Derrière Les couleurs d’une fièvre, il faut moins voir l’image littérale d’une représentation bigarrée que saisir l’allusion au délire. En nommant son premier album ainsi, Flagorne revendique son écriture poétique – mais est-ce là tout l’intérêt de l’album ? Bien souvent, la musique est traitée comme de la littérature :  on glose sur le titre de l’album, on fait l’exégèse des paroles, on lit les petits extraits de Cioran que le groupe a partagés… Mais, en dernière analyse, qu’est-ce qui fait que ces paroles nous atteignent, que l’album nous marque et que l’on veut en savoir plus ? C’est parce qu’avant et par-dessus tout, il y a la musique !

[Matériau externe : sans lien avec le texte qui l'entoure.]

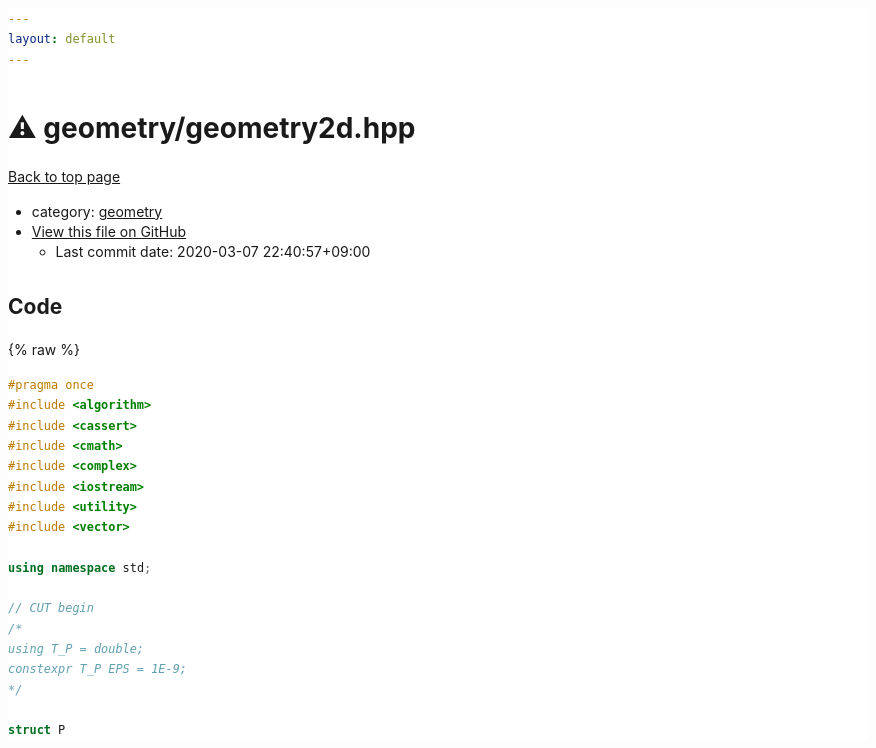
 ```yaml
---
layout: default
---
```



<script type="text/javascript" async
  src="https://cdnjs.cloudflare.com/ajax/libs/mathjax/2.7.5/MathJax.js?config=TeX-MML-AM_CHTML">
</script>
<script type="text/x-mathjax-config">
  MathJax.Hub.Config({
    TeX: { equationNumbers: { autoNumber: "AMS" }},
    tex2jax: {
      inlineMath: [ ['$','$'] ],
      processEscapes: true
    },
    "HTML-CSS": { matchFontHeight: false },
    displayAlign: "left",
    displayIndent: "2em"
  });
</script>

<script type="text/javascript" src="https://cdnjs.cloudflare.com/ajax/libs/jquery/3.4.1/jquery.min.js"></script>
<script src="https://cdn.jsdelivr.net/npm/jquery-balloon-js@1.1.2/jquery.balloon.min.js" integrity="sha256-ZEYs9VrgAeNuPvs15E39OsyOJaIkXEEt10fzxJ20+2I=" crossorigin="anonymous"></script>
<script type="text/javascript" src="../../assets/js/copy-button.js"></script>
<link rel="stylesheet" href="../../assets/css/copy-button.css" />


# :warning: geometry/geometry2d.hpp

<a href="../../index.html">Back to top page</a>

* category: <a href="../../index.html#ed7daeb157cd9b31e53896ad3c771a26">geometry</a>
* <a href="{{ site.github.repository_url }}/blob/master/geometry/geometry2d.hpp">View this file on GitHub</a>
    - Last commit date: 2020-03-07 22:40:57+09:00




## Code

<a id="unbundled"></a>
{% raw %}
```cpp
#pragma once
#include <algorithm>
#include <cassert>
#include <cmath>
#include <complex>
#include <iostream>
#include <utility>
#include <vector>

using namespace std;

// CUT begin
/*
using T_P = double;
constexpr T_P EPS = 1E-9;
*/

struct P
```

Or, la musique ce n’est pas ce qui manque avec Flagorne. Ou, précisément, c’est ce qui manque : dans son mélange de Harsh Noise, d’Indus et de Metal extrême, ne vous attendez pas à déceler du lyrisme ou de la mélodie. Mais c’est ça qui fait tout le charme de l’album, un opus exigeant sans aucun doute, mais qui mérite qu’on lui laisse du temps, qu’on se familiarise avec ses textures et ses constructions, pour voir un peu plus que l’abysse tape-à-l’œil d’une musique dépressive.

À première vue, on pourrait prendre le premier morceau, « Salutations », comme une politesse, comme une manière d’ouvrir le bal. Ça ne l’est pas vraiment : comme Maquerelle l’avait déjà fait avec « Toute sortie » dans Siffler l’indifférence, le début se fait âprement. On est rapidement assailli par le grésillement des machines et par cette voix décharnée nous hurlant dessus. Mais si on sait faire l’impasse sur la bienséance et qu’on n’est pas rebuté•e d’office, ce premier titre est programmatique et annonce la ligne de l’album. 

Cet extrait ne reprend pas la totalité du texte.